Would you give again, exactly as written, the lines from the opening of the records to the line with "u \wedge \dif", that line included and pictures excluded?

■ DATA SHOWN
· · ·

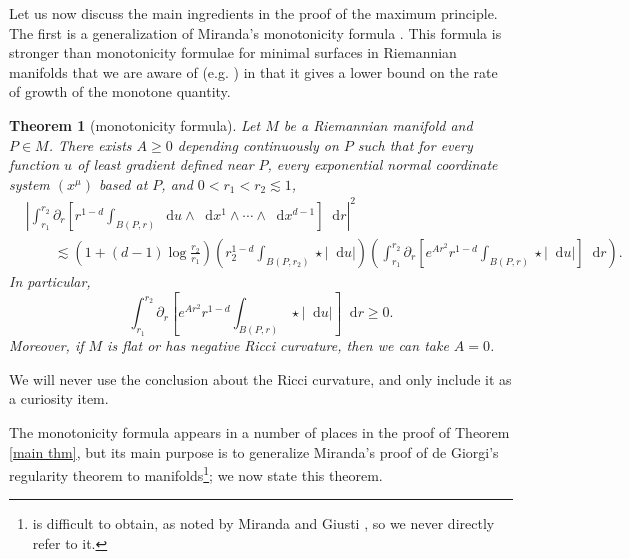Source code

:\documentclass[reqno,10pt]{amsart}
\newcommand{\ZZ}{\mathbf{Z}}
\newcommand*\dif{\mathop{}\!\mathrm{d}}
\newtheorem{mainthm}{Theorem}
\theoremstyle{definition}
\numberwithin{equation}{section}
\begin{document}

Let us now discuss the main ingredients in the proof of the maximum principle.
The first is a generalization of Miranda's monotonicity formula \cite[Theorem 2.8]{Miranda66}.
This formula is stronger than monotonicity formulae for minimal surfaces in Riemannian manifolds that we are aware of (e.g. \cite[\S7]{MarquesXX}) in that it gives a lower bound on the rate of growth of the monotone quantity.

\begin{mainthm}[monotonicity formula]\label{monotonicity prestate}
Let $M$ be a Riemannian manifold and $P \in M$. There exists $A \geq 0$ depending continuously on $P$ such that for every function $u$ of least gradient defined near $P$, every exponential normal coordinate system $(x^\mu)$ based at $P$, and $0 < r_1 < r_2 \lesssim 1$,
\begin{align*}
&\left|\int_{r_1}^{r_2} \partial_r \left[r^{1 - d} \int_{B(P, r)} \dif u \wedge \dif x^1 \wedge \cdots \wedge \dif x^{d - 1}\right] \dif r\right|^2 \\
&\qquad \lesssim \left(1 + (d - 1) \log \frac{r_2}{r_1}\right) \left(r_2^{1 - d}\int_{B(P, r_2)} \star |\dif u| \right)\left(\int_{r_1}^{r_2} \partial_r \left[e^{Ar^2} r^{1 - d} \int_{B(P, r)} \star |\dif u|\right] \dif r\right).
\end{align*}
In particular,
\begin{equation}\label{weak monotonicity}
\int_{r_1}^{r_2} \partial_r \left[e^{Ar^2} r^{1 - d} \int_{B(P, r)} \star |\dif u|\right] \dif r \geq 0.
\end{equation}
Moreover, if $M$ is flat or has negative Ricci curvature, then we can take $A = 0$.
\end{mainthm}

We will never use the conclusion about the Ricci curvature, and only include it as a curiosity item.

The monotonicity formula appears in a number of places in the proof of Theorem \ref{main thm}, but its main purpose is to generalize Miranda's proof \cite{Miranda66} of de Giorgi's regularity theorem \cite{deGiorgi61} to manifolds\footnote{\cite{deGiorgi61} is difficult to obtain, as noted by Miranda and Giusti \cite{Miranda66, Giusti77}, so we never directly refer to it.}; we now state this theorem.
\end{document}
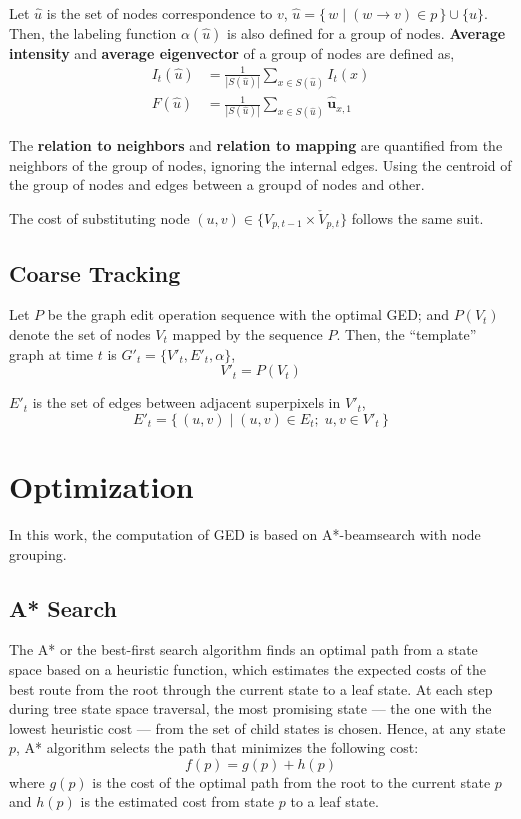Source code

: \documentclass[10pt,letterpaper]{article}
\begin{document}
Let $\hat{u}$ is the set of nodes correspondence to $v$, $\hat{u} = \{\, w \mid (w \rightarrow v) \in p \,\} \cup \{u\}$. Then, the labeling function $\alpha(\hat{u})$ is also defined for a group of nodes. \textbf{Average intensity} and \textbf{average eigenvector} of a group of nodes are defined as,
\begin{equation}
\begin{aligned}
I_t(\hat{u}) & = \frac{1}{|S(\hat{u})|}\sum_{x \in S(\hat{u})} I_t(x) \\
F(\hat{u}) & = \frac{1}{|S(\hat{u})|}\sum_{x \in S(\hat{u})} \hat{\textbf{u}}_{x,1}
\end{aligned}
\end{equation} 

The \textbf{relation to neighbors} and \textbf{relation to mapping} are quantified from the neighbors of the group of nodes, ignoring the internal edges. Using the centroid of the group of nodes and edges between a groupd of nodes and other.

The cost of substituting node $(u,v) \in \{ V_{p,t-1} \times \check{V}_{p,t} \}$ follows the same suit.


\subsection{Coarse Tracking}
Let $P$ be the graph edit operation sequence with the optimal GED; and $P(V_t)$ denote the set of nodes $V_t$ mapped by the sequence $P$. Then, the ``template'' graph at time $t$ is $G'_t =  \{V'_t, E'_t, \alpha \}$,
\begin{equation}
V'_t = P(V_t)
\end{equation}

$E'_t$ is the set of edges between adjacent superpixels in $V'_t$, 
\begin{equation}
E'_t = \{\, (u, v) \mid (u, v) \in E_t ;\; u, v \in V'_t \,\}
\end{equation}

\section{Optimization}
In this work, the computation of GED is based on A*-beamsearch \cite{neuhaus2006} with node grouping.

\subsection{A* Search}
The A* or the best-first search algorithm finds an optimal path from a state space based on a heuristic function, which estimates the expected costs of the best route from the root through the current state to a leaf state. At each step during tree state space traversal, the most promising state --- the one with the lowest heuristic cost --- from the set of child states is chosen. Hence, at any state $p$, A* algorithm selects the path that minimizes the following cost:
\begin{equation} \label{eq:a*}
f(p) = g(p) + h(p)
\end{equation}
where $g(p)$ is the cost of the optimal path from the root to the current state $p$ and $h(p)$ is the estimated cost from state $p$ to a leaf state. \cite{hart1968}
\end{document}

· · ·

■ SOLUTION TO THE EXERCISE
Source code

:\documentclass[reqno,10pt]{amsart}
\newcommand{\ZZ}{\mathbf{Z}}
\newcommand*\dif{\mathop{}\!\mathrm{d}}
\newtheorem{mainthm}{Theorem}
\theoremstyle{definition}
\numberwithin{equation}{section}
\begin{document}

Let us now discuss the main ingredients in the proof of the maximum principle.
The first is a generalization of Miranda's monotonicity formula \cite[Theorem 2.8]{Miranda66}.
This formula is stronger than monotonicity formulae for minimal surfaces in Riemannian manifolds that we are aware of (e.g. \cite[\S7]{MarquesXX}) in that it gives a lower bound on the rate of growth of the monotone quantity.

\begin{mainthm}[monotonicity formula]\label{monotonicity prestate}
Let $M$ be a Riemannian manifold and $P \in M$. There exists $A \geq 0$ depending continuously on $P$ such that for every function $u$ of least gradient defined near $P$, every exponential normal coordinate system $(x^\mu)$ based at $P$, and $0 < r_1 < r_2 \lesssim 1$,
\begin{align*}
&\left|\int_{r_1}^{r_2} \partial_r \left[r^{1 - d} \int_{B(P, r)} \dif u \wedge \dif x^1 \wedge \cdots \wedge \dif x^{d - 1}\right] \dif r\right|^2 \\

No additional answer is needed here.